Associations between selected immune-mediated diseases and tuberculosis: record-linkage studies
1 Department of Physiology, Anatomy and Genetics and Medical Research Council Functional Genomics Unit, University of Oxford, Parks Road, Oxford, OX1 3PT, UK
2 Blizard Institute, Queen Mary University of London, Barts and the London School of Medicine and Dentistry, 4 Newark Street, London, E1 2AT, UK
3 Unit of Health-Care Epidemiology, Department of Public Health, University of Oxford, Old Road, Oxford, OX3 7LF, UK
4 Imperial College Medical School, Exhibition Road, London, SW7 2AZ, UK
5 Department of Infectious Diseases and Microbiology, Oxford University NHS Trust, John Radcliffe Hospital, Headley Way, Headington, Oxford, OX3 9DU, UK
BMC Medicine 2013, 11:97 doi:10.1186/1741-7015-11-97Published: 4 April 2013
Previous studies have suggested that there may be an association between some immune-mediated diseases and risk of tuberculosis (TB).

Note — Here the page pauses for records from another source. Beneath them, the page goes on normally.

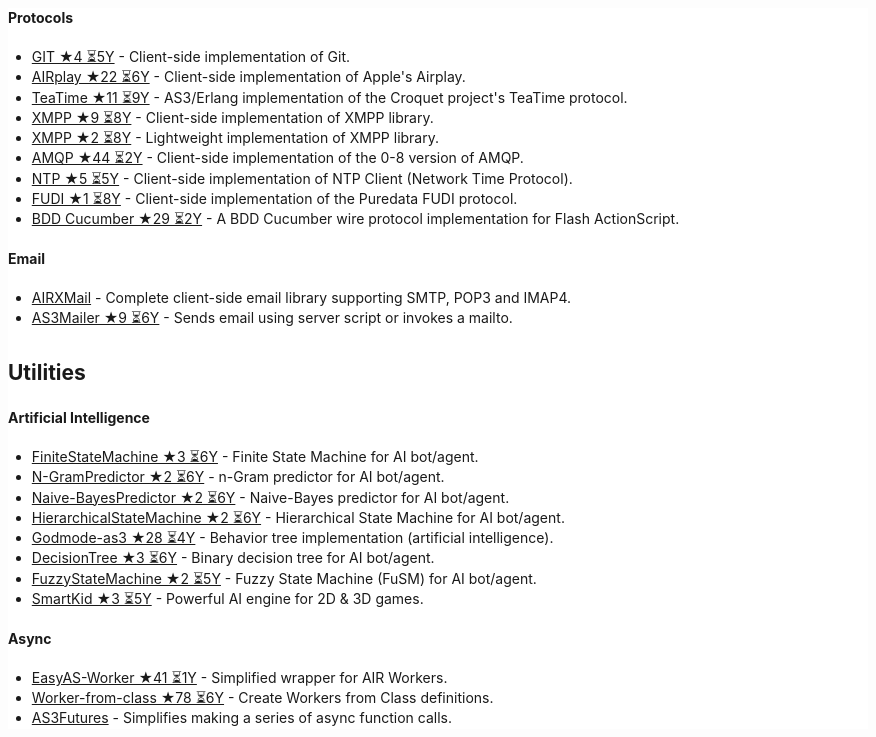 #### Protocols

* [GIT ★4 ⏳5Y](https://github.com/nexussays/git-as3) - Client-side implementation of Git.
* [AIRplay ★22 ⏳6Y](https://github.com/mikkoh/AS3-Airplay) - Client-side implementation of Apple's Airplay.
* [TeaTime ★11 ⏳9Y](https://github.com/aemoncannon/croqodile) - AS3/Erlang implementation of the Croquet project's TeaTime protocol.
* [XMPP ★9 ⏳8Y](https://github.com/lyokato/as3xmppclient) - Client-side implementation of XMPP library.
* [XMPP ★2 ⏳8Y](https://github.com/bluef/kuching) - Lightweight implementation of XMPP library.
* [AMQP ★44 ⏳2Y](https://github.com/0x6e6562/as3-amqp) - Client-side implementation of the 0-8 version of AMQP.
* [NTP ★5 ⏳5Y](https://github.com/charlespalen/AS3-NTP-Implementation) - Client-side implementation of NTP Client (Network Time Protocol).
* [FUDI ★1 ⏳8Y](https://github.com/matthiasbreuer/FUDI-as3) - Client-side implementation of the Puredata FUDI protocol.
* [BDD Cucumber ★29 ⏳2Y](https://github.com/flashquartermaster/Cuke4AS3) - A BDD Cucumber wire protocol implementation for Flash ActionScript.

#### Email

* [AIRXMail](https://github.com/hgupta9/AirXMail) - Complete client-side email library supporting SMTP, POP3 and IMAP4.
* [AS3Mailer ★9 ⏳6Y](https://github.com/Matan/AS3Mailer) - Sends email using server script or invokes a mailto.

## Utilities

#### Artificial Intelligence

* [FiniteStateMachine ★3 ⏳6Y](https://github.com/pzUH/FiniteStateMachine) - Finite State Machine for AI bot/agent.
* [N-GramPredictor ★2 ⏳6Y](https://github.com/pzUH/N-GramPredictor) - n-Gram predictor for AI bot/agent.
* [Naive-BayesPredictor ★2 ⏳6Y](https://github.com/pzUH/Naive-BayesPredictor) - Naive-Bayes predictor for AI bot/agent.
* [HierarchicalStateMachine ★2 ⏳6Y](https://github.com/pzUH/HierarchicalStateMachine) - Hierarchical State Machine for AI bot/agent.
* [Godmode-as3 ★28 ⏳4Y](https://github.com/tconkling/godmode-as3) - Behavior tree implementation (artificial intelligence).
* [DecisionTree ★3 ⏳6Y](https://github.com/pzUH/DecisionTree) - Binary decision tree for AI bot/agent.
* [FuzzyStateMachine ★2 ⏳5Y](https://github.com/pzUH/FuzzyStateMachine) - Fuzzy State Machine (FuSM) for AI bot/agent.
* [SmartKid ★3 ⏳5Y](https://github.com/skyfeiyun/SmartKid) - Powerful AI engine for 2D & 3D games.

#### Async

* [EasyAS-Worker ★41 ⏳1Y](https://github.com/myflashlab/easyAS-Worker) - Simplified wrapper for AIR Workers.
* [Worker-from-class ★78 ⏳6Y](https://github.com/bortsen/worker-from-class) - Create Workers from Class definitions.
* [AS3Futures](https://github.com/brianheylin/AS3Futures) - Simplifies making a series of async function calls.
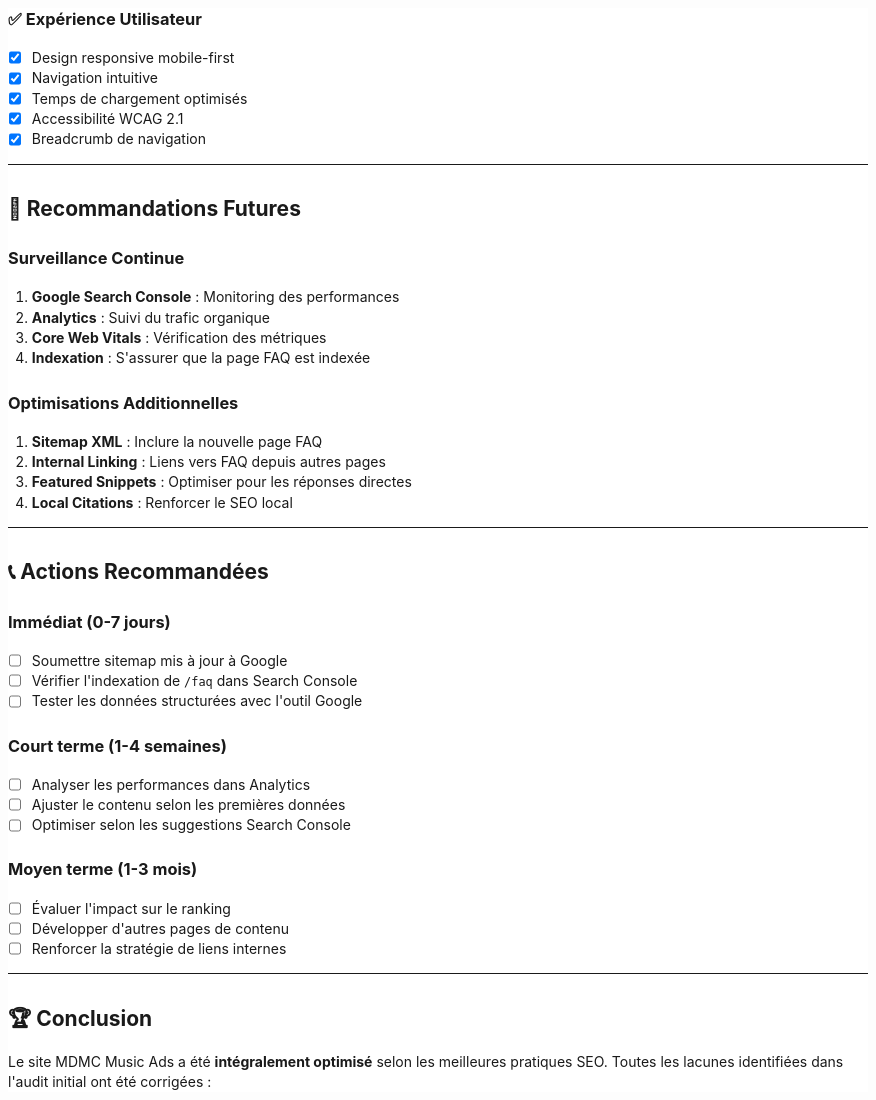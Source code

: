 ### ✅ **Expérience Utilisateur**
- [x] Design responsive mobile-first
- [x] Navigation intuitive
- [x] Temps de chargement optimisés
- [x] Accessibilité WCAG 2.1
- [x] Breadcrumb de navigation

---

## 🎯 Recommandations Futures

### **Surveillance Continue**
1. **Google Search Console** : Monitoring des performances
2. **Analytics** : Suivi du trafic organique
3. **Core Web Vitals** : Vérification des métriques
4. **Indexation** : S'assurer que la page FAQ est indexée

### **Optimisations Additionnelles**
1. **Sitemap XML** : Inclure la nouvelle page FAQ
2. **Internal Linking** : Liens vers FAQ depuis autres pages
3. **Featured Snippets** : Optimiser pour les réponses directes
4. **Local Citations** : Renforcer le SEO local

---

## 📞 Actions Recommandées

### **Immédiat (0-7 jours)**
- [ ] Soumettre sitemap mis à jour à Google
- [ ] Vérifier l'indexation de `/faq` dans Search Console
- [ ] Tester les données structurées avec l'outil Google

### **Court terme (1-4 semaines)**
- [ ] Analyser les performances dans Analytics
- [ ] Ajuster le contenu selon les premières données
- [ ] Optimiser selon les suggestions Search Console

### **Moyen terme (1-3 mois)**
- [ ] Évaluer l'impact sur le ranking
- [ ] Développer d'autres pages de contenu
- [ ] Renforcer la stratégie de liens internes

---

## 🏆 Conclusion

Le site MDMC Music Ads a été **intégralement optimisé** selon les meilleures pratiques SEO. Toutes les lacunes identifiées dans l'audit initial ont été corrigées :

We analyzed a database of linked statistical records of hospital admissions and death certificates for the whole of England (1999 to 2011), and a similar database (the Oxford Record Linkage Study (ORLS)) for a region of southern England in an earlier period. Rate ratios for TB were determined, comparing immune-mediated disease cohorts with comparison cohorts.
In the all-England dataset, there were significantly elevated risks of TB after hospital admission for the following individual immune-mediated diseases: Addison's disease, ankylosing spondylitis, autoimmune hemolytic anemia, chronic active hepatitis, coeliac disease, Crohn's disease, dermatomyositis, Goodpasture's syndrome, Hashimoto's thyroiditis, idiopathic thrombocytopenia purpura (ITP), myasthenia gravis, myxedema, pemphigoid, pernicious anemia, polyarteritis nodosa, polymyositis, primary biliary cirrhosis, psoriasis, rheumatoid arthritis, scleroderma, Sjögren's syndrome, systemic lupus erythematosus (SLE), thyrotoxicosis and ulcerative colitis. Particularly high levels of risk were found for Addison’s disease (rate ratio (RR) = 11.9 (95% CI 9.5 to 14.7)), Goodpasture’s syndrome (RR = 10.8 (95% CI 4.0 to 23.5)), SLE (RR = 9.4 (95% CI 7.9 to 11.1)), polymyositis (RR = 8.0 (95% CI 4.9 to 12.2)), polyarteritis nodosa (RR = 6.7 (95% CI 3.2 to 12.4)), dermatomyositis (RR = 6.6 (95% CI 3.0 to 12.5)), scleroderma (RR = 6.1 (95% CI 4.4 to 8.2)) and autoimmune hemolytic anemia (RR = 5.1 (95% CI 3.4 to 7.4)).
These two databases show that patients with some immune-mediated diseases have an increased risk of TB, although we cannot explicitly state the direction of risk or exclude confounding. Further study of these associations is warranted, and these findings may aid TB screening, control and treatment policies.